Утомившись гонять бабочек, Фома вернулся обратно на подоконник, и только тут услышал, какая тишина наступила в мире. Ничто не двигалось: ни один листок на дереве, ни одна травинка, ни один жучок в зарослях чистотела не смел пошевелить лапкой. Небо вдруг стало похоже на реку перед ледоходом, когда лёд потемнел, вздулся и замер в ожидании льдины, что придёт из верховий и вспорет тяжёлый износившийся за зиму панцирь. Небо притихло, но чувствовалось в нём какое-то потаённое внутреннее движение, как в животе у коровы перед самыми родами, когда влажные от пота бока её напряглись и приготовились вытолкнуть в мир новую жизнь. Домовой заворожённо смотрел на небо в радостном предвкушении.
И тут прорвалось. Хлынул поток, вольный и свежий. Всё задвигалось, зашумело, зашуршало и заворочалось, заговорило на тысячи голосов, забормотало, засопело, захлюпало, зафыркало, словно каждая частица мира вдруг обрела голос, и принялось рассказывать остальным о чём-то своём, торопясь выговориться за короткие мгновения летнего ливня.

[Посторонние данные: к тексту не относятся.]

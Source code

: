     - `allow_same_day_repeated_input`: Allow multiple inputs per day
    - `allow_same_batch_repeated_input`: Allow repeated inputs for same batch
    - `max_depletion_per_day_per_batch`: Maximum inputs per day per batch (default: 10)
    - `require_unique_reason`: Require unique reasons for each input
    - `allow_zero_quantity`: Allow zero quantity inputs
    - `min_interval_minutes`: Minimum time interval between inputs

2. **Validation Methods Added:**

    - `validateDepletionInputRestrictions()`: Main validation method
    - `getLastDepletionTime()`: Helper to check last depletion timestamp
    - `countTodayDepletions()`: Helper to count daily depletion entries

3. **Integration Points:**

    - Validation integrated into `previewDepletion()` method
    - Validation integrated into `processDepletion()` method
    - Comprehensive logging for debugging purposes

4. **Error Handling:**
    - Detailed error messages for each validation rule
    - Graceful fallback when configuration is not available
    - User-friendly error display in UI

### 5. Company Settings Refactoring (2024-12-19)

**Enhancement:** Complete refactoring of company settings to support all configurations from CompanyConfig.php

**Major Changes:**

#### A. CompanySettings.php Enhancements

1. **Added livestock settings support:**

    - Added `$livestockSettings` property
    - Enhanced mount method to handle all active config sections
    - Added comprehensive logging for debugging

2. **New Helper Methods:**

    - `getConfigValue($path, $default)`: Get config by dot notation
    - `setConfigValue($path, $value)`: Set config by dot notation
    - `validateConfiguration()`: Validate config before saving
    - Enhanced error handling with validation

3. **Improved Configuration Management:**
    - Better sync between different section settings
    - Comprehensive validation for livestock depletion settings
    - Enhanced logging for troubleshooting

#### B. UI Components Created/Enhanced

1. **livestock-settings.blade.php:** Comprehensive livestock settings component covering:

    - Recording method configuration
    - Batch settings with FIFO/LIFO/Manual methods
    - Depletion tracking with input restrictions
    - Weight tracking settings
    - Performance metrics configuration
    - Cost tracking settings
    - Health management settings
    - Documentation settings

Весь этот шум сливался в одну негромкую и завораживающую песню воды. Фома раскрыв рот смотрел на капли, падающие на листья деревьев, на скамейку в саду, раскисающую на глазах землю. На его одежде, волосах, лице, сидели бабочки, которые тоже не могли оторваться от вида струй воды и шума дождя. Фома не отгонял их и даже едва ли замечал.